Manovra lacrime e sangue Grecia paralizzata dagli scioperi dei trasporti

È muro contro muro, mentre il clima sociale, in Grecia, tira ormai sul "brutto stabile". E così, hanno fatto sapere i lavoratori in sciopero con i tamburi e le trombe a "quelli" del governo, premier Papandreu in testa, sarà nelle prossime settimane e nei prossimi mesi. Ventiquattr'ore di stop nei trasporti pubblici, in guerra per la terza settimana consecutiva contro la riforma del settore, e tre ore di sciopero generale contro il piano di austerity culminate ieri sera in una grande manifestazione nel centro della capitale. Non andavano i treni, non andava il metrò, non andavano i tram e gli autobus urbani e suburbani. Ieri funzionavano solo i traghetti e gli aeroporti. E dunque il marasma automobilistico, aggravato dalla ineludibile necessità di sacrificare al Dio del Consumo (che non teme la parola sciopero) in vista del Natale, ha raggiunto ieri vertici da… tragedia greca, verrebbe voglia di dire.

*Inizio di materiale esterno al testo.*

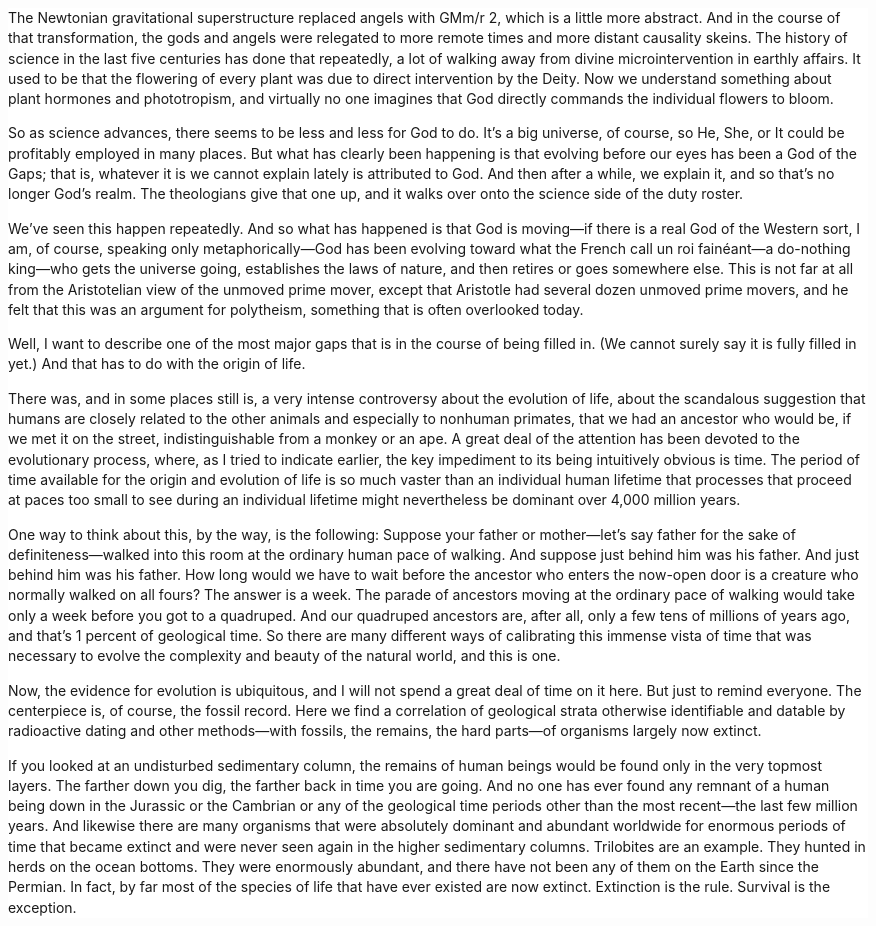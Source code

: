 The Newtonian gravitational superstructure replaced angels with GMm/r 2, which is a little more abstract. And in the course of that transformation, the gods and angels were relegated to more remote times and more distant causality skeins. The history of science in the last five centuries has done that repeatedly, a lot of walking away from divine microintervention in earthly affairs. It used to be that the flowering of every plant was due to direct intervention by the Deity. Now we understand something about plant hormones and phototropism, and virtually no one imagines that God directly commands the individual flowers to bloom.

So as science advances, there seems to be less and less for God to do. It’s a big universe, of course, so He, She, or It could be profitably employed in many places. But what has clearly been happening is that evolving before our eyes has been a God of the Gaps; that is, whatever it is we cannot explain lately is attributed to God. And then after a while, we explain it, and so that’s no longer God’s realm. The theologians give that one up, and it walks over onto the science side of the duty roster.

We’ve seen this happen repeatedly. And so what has happened is that God is moving—if there is a real God of the Western sort, I am, of course, speaking only metaphorically—God has been evolving toward what the French call un roi fainéant—a do-nothing king—who gets the universe going, establishes the laws of nature, and then retires or goes somewhere else. This is not far at all from the Aristotelian view of the unmoved prime mover, except that Aristotle had several dozen unmoved prime movers, and he felt that this was an argument for polytheism, something that is often overlooked today.

Well, I want to describe one of the most major gaps that is in the course of being filled in. (We cannot surely say it is fully filled in yet.) And that has to do with the origin of life.

There was, and in some places still is, a very intense controversy about the evolution of life, about the scandalous suggestion that humans are closely related to the other animals and especially to nonhuman primates, that we had an ancestor who would be, if we met it on the street, indistinguishable from a monkey or an ape. A great deal of the attention has been devoted to the evolutionary process, where, as I tried to indicate earlier, the key impediment to its being intuitively obvious is time. The period of time available for the origin and evolution of life is so much vaster than an individual human lifetime that processes that proceed at paces too small to see during an individual lifetime might nevertheless be dominant over 4,000 million years.

One way to think about this, by the way, is the following: Suppose your father or mother—let’s say father for the sake of definiteness—walked into this room at the ordinary human pace of walking. And suppose just behind him was his father. And just behind him was his father. How long would we have to wait before the ancestor who enters the now-open door is a creature who normally walked on all fours? The answer is a week. The parade of ancestors moving at the ordinary pace of walking would take only a week before you got to a quadruped. And our quadruped ancestors are, after all, only a few tens of millions of years ago, and that’s 1 percent of geological time. So there are many different ways of calibrating this immense vista of time that was necessary to evolve the complexity and beauty of the natural world, and this is one.

Now, the evidence for evolution is ubiquitous, and I will not spend a great deal of time on it here. But just to remind everyone. The centerpiece is, of course, the fossil record. Here we find a correlation of geological strata otherwise identifiable and datable by radioactive dating and other methods—with fossils, the remains, the hard parts—of organisms largely now extinct.

If you looked at an undisturbed sedimentary column, the remains of human beings would be found only in the very topmost layers. The farther down you dig, the farther back in time you are going. And no one has ever found any remnant of a human being down in the Jurassic or the Cambrian or any of the geological time periods other than the most recent—the last few million years. And likewise there are many organisms that were absolutely dominant and abundant worldwide for enormous periods of time that became extinct and were never seen again in the higher sedimentary columns. Trilobites are an example. They hunted in herds on the ocean bottoms. They were enormously abundant, and there have not been any of them on the Earth since the Permian. In fact, by far most of the species of life that have ever existed are now extinct. Extinction is the rule. Survival is the exception.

Un clima di tensione crescente che i frequenti allarmi (una bomba in un ufficio postale nei pressi del ministero delle Finanze, era la voce, poi rivelatasi infondata, che correva ieri pomeriggio) acuiscono insopportabilmente.

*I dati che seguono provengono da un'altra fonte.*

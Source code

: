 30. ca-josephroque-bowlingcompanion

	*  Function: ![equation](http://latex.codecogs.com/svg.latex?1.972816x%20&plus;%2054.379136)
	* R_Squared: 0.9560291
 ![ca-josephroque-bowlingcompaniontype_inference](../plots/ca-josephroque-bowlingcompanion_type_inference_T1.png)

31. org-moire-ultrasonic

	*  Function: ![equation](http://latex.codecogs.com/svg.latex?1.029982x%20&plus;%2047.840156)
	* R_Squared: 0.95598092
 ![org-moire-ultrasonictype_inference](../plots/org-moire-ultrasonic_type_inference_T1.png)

Le proteste sono coincise con il voto da parte del Parlamento, ieri sera, della Finanziaria 2011, che comprende una manovra più grande del previsto per tappare un buco da 6 miliardi di euro emerso in seguito alla revisione al rialzo dei bilanci 2009 e 2010 da parte di Eurostat. Un voto sul filo del rasoio, visto che come il governo di Berlusconi, anche quello di Papandreu dispone di una maggioranza risicata: 156 voti su 300 parlamentari, senza contare che tra le fila dei deputati socialisti trapela un crescente scontento.
La manovra non contiene nuovi tagli a salari e pensioni, ma gli animi della gente sono ugualmente esasperati, e le proteste volano fino alle stelle. Protestano i lavoratori, protesta l'opposizione, protesta la Chiesa e lievitano dissensi anche all'interno del partito di governo, ma Papandreu non sente ragioni. Il suo obiettivo non è mutato: ricondurre il deficit sotto il 3 per cento del Pil entro il 2014 e varare le riforme necessarie a trasformare il Paese. Ci sarà da mandar giù qualche boccone amaro, e sacrificare moltissimo della sua popolarità sull'ara del consenso, «ma quando nel 2013 ci guarderemo indietro, saremo fieri di ciò che abbiamo fatto per salvare il Paese» ha detto Papandreu ai deputati socialisti.
«Ladri, ladri», «è il governo della bancarotta», «la crisi pagata dai lavoratori», gridava invece la folla che marciava compatta, ieri sera, verso la piazza del Parlamento.
La manovra, che passa mentre le agenzie di rating minacciano nuovi declassamenti per il debito sovrano greco, contiene aumenti di tasse e riduzioni di spesa che rischiano, secondo sindacati ed economisti, di approfondire la recessione e di aumentare una delle più alte disoccupazioni d'Europa. Ma è anche vero che senza una cura da cavallo, che sta mandando a picco la popolarità dei socialisti, la Grecia non riuscirà ad onorare i suoi impegni nei confronti dell'Europa. Ne approfittano, come condor appollaiati sui rami di un virtuale albero senza frutti, i comunisti del Kke. Malgrado i sondaggi e i risultati delle recenti elezioni amministrative confermino infatti che il Pasok resta il primo partito, le perdite di consenso sono piuttosto vistose, mentre lievitano le "azioni" del Kke che guida la protesta.
Il Kke, che rimane il terzo partito, è l'unico in aumento, passato dal 7,5% delle elezioni politiche al 10,5% di quelle amministrative di novembre e con una proiezione vicino al 12% in vista di un nuovo voto legislativo.

Brutta storia per Papandreu, poiché se i comunisti raggiungessero il 15% potrebbero, in presenza di uno stallo del Pasok e di considerevoli perdite per Nuova Democrazia (Nd, centrodestra) rompere il bipolarismo di fatto Pasok-Nd che ha congelato per decenni il sistema politico greco.